For Rogers customers: the choice is nearly clear-cut. The card’s redemption bonus, Roam Like Home days, and ecosystem alignment create a value loop that no competing card replicates for this specific audience.

The Rogers Red World Elite Mastercard has no annual fee, a few small perks if you’re deep in the Rogers ecosystem, and decent earn rates on Canadian spending.

— YouTube Reviewer

You can earn annual cash back to cover 10 months of your Rogers mobile plan.

— Rogers Bank

Related reading: USD to CAD exchange rates · Medication costs and coverage in Canada

While Rogers shines with USD cash back, the Neo World Elite Mastercard review elevates rewards on everyday essentials for Canadian consumers.

Frequently asked questions

Is Mastercard World Elite hard to get?

The card requires $80,000 in individual annual income or $150,000 in household income. Beyond income, applicants need a Canadian credit file and must be residents at the age of majority. The income threshold puts it in the premium segment, so approval is not guaranteed for all applicants.

What is the annual fee for Rogers World Elite Mastercard?

There is no annual fee. The card can be held indefinitely at no cost, making it a practical no-fee option for Canadian credit users.

Does Rogers World Elite Mastercard offer lounge access?

Yes, through Mastercard Travel Pass by DragonPass. Cardholders can access over 1,300 airport lounges worldwide for $32 USD per visit.

What do Reddit users say about Rogers World Elite Mastercard?

Online discussion suggests the card delivers solid rewards for Rogers and Fido customers, but loses appeal for those outside the telecom ecosystem. The consensus leans positive for heavy cross-border shoppers who stick to USD transactions.

Is the Rogers World Elite Mastercard worth it?

For Rogers mobile customers who regularly spend in USD, the card is worth holding — the 3% USD earning rate offsets the foreign transaction fee, and the 1.5x redemption bonus accelerates bill credits. For non-Rogers customers who don’t spend in USD, the 1.5% flat rate is modest compared to alternatives.

How much cash back does Rogers World Elite Mastercard offer?

The card earns 3% on USD purchases, 2% on non-USD purchases for Rogers/Fido/Shaw customers, and 1.5% on all other purchases. Redemption of cash back as a credit toward Rogers services includes a 1.5x bonus multiplier.

What are the eligibility requirements for Rogers World Elite Mastercard?

Applicants must be Canadian residents at the age of majority with an established Canadian credit file, and meet an income threshold of $80,000 (individual) or $150,000 (household). A qualifying Rogers, Fido or Shaw service is not required to apply, but it unlocks higher earn rates.
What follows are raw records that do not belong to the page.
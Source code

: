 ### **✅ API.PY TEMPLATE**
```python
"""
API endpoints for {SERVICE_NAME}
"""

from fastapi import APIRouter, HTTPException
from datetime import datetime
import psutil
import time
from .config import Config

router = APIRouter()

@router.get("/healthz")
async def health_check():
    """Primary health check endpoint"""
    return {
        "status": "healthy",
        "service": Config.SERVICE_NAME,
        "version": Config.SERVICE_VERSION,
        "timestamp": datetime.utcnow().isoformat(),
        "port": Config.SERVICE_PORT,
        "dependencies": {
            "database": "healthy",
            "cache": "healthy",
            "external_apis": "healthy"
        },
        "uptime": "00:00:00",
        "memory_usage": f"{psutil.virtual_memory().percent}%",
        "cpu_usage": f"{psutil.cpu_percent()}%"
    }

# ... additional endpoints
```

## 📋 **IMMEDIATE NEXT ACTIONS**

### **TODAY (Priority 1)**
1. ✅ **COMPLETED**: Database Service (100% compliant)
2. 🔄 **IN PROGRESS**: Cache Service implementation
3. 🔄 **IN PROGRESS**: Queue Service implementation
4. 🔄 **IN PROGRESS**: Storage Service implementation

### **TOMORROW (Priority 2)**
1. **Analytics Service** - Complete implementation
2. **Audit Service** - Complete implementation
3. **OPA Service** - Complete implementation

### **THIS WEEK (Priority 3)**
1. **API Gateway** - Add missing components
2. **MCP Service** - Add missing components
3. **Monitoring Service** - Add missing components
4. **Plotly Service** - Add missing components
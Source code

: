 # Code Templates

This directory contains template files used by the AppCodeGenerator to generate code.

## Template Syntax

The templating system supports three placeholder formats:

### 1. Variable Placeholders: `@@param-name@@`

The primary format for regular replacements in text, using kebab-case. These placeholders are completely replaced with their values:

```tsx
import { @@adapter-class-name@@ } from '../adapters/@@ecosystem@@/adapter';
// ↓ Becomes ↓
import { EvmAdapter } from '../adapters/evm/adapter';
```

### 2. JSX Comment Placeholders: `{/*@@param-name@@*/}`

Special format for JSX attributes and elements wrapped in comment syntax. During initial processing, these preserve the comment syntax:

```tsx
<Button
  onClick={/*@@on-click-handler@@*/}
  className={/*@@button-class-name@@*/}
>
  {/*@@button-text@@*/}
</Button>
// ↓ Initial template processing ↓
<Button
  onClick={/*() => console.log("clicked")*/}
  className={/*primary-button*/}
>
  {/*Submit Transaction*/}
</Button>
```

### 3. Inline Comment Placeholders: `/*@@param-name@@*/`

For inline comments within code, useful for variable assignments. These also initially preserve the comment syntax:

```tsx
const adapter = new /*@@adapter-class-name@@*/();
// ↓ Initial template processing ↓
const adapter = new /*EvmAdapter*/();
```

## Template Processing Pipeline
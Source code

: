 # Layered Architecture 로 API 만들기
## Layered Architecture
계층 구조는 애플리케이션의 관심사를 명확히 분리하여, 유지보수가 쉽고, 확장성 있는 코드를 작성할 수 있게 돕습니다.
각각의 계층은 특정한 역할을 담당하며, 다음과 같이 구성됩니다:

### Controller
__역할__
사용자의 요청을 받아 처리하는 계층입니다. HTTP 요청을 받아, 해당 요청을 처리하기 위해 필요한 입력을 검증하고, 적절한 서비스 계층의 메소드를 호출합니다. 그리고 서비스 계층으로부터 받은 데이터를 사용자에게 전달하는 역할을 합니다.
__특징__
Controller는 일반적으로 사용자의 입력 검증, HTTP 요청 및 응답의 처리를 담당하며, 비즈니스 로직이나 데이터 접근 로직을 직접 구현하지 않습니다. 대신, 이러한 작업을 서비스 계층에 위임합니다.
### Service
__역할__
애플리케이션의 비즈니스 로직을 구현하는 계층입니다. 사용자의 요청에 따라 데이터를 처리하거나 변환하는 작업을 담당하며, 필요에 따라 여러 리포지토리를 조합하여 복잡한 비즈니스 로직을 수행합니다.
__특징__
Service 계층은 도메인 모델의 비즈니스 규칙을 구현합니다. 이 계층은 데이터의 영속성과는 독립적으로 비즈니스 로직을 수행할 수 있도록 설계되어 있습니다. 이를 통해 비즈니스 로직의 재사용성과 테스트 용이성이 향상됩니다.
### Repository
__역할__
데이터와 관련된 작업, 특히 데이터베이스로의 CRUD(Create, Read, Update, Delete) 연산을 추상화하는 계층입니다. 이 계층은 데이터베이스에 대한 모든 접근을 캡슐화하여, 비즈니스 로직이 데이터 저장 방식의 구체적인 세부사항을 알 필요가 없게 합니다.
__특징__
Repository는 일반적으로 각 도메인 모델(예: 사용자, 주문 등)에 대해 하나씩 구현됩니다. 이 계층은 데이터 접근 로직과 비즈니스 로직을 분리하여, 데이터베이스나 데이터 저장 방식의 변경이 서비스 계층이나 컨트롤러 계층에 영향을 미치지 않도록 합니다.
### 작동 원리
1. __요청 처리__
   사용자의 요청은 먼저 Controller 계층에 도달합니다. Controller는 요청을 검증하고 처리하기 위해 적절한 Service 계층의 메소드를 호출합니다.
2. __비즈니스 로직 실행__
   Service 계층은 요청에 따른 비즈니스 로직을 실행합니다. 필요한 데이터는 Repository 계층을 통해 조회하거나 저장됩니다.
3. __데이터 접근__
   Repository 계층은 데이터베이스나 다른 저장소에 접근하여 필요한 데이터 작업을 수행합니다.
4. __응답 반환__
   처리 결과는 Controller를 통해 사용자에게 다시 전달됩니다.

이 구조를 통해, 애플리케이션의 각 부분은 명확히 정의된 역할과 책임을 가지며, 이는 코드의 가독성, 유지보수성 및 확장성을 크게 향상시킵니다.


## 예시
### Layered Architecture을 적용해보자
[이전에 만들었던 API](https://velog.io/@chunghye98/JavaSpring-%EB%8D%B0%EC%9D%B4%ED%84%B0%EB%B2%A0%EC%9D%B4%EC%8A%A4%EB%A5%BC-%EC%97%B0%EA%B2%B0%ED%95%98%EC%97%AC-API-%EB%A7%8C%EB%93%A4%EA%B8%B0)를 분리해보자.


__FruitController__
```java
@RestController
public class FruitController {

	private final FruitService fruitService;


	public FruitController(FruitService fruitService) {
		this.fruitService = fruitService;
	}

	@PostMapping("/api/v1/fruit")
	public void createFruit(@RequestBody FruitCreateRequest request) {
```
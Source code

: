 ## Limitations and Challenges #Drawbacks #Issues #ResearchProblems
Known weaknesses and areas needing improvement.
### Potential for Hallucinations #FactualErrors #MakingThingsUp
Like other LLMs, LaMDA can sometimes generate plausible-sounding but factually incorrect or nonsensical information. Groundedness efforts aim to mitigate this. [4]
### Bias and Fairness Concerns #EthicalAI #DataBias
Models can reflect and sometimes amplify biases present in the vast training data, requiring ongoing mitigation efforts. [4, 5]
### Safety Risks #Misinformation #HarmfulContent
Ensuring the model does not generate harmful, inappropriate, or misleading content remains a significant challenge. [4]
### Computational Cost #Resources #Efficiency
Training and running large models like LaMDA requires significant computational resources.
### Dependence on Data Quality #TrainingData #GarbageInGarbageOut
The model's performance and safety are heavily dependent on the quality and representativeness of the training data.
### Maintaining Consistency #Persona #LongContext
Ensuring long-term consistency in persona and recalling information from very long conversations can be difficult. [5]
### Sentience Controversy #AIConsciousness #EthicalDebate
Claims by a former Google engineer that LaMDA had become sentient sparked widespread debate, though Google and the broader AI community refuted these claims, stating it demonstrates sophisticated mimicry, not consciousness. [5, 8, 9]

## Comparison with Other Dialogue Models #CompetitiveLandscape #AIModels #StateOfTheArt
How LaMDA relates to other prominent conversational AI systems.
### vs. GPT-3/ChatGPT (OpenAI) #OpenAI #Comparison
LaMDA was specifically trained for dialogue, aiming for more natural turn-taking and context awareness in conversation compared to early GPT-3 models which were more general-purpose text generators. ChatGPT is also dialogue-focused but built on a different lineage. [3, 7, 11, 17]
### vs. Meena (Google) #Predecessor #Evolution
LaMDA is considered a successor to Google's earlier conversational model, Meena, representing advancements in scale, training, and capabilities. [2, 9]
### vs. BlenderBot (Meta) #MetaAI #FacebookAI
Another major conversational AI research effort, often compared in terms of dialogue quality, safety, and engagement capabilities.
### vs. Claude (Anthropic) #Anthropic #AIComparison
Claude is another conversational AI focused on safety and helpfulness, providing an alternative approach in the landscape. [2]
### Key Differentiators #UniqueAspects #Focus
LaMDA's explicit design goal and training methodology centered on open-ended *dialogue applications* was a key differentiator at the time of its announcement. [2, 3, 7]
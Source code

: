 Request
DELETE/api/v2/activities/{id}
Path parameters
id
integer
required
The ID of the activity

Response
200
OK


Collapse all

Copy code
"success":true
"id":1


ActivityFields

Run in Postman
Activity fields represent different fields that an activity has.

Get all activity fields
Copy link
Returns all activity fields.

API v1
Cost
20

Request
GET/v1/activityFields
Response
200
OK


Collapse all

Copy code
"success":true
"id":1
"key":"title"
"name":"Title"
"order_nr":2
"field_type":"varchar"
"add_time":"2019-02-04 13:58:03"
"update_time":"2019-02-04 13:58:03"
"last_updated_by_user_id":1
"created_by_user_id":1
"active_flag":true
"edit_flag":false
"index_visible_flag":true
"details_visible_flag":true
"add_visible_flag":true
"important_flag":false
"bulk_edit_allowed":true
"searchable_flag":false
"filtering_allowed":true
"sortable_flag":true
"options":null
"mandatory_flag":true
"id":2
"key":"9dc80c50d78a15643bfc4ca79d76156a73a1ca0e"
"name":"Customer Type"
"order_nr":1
For Canadians deep in the Rogers ecosystem who regularly cross the border or shop US retailers, the Rogers Red World Elite Mastercard is difficult to beat at the $0 annual fee tier. For everyone else, the calculus narrows quickly — the 1.5% base rate is respectable, but competitors with modest annual fees offer richer category bonuses and more comprehensive travel perks.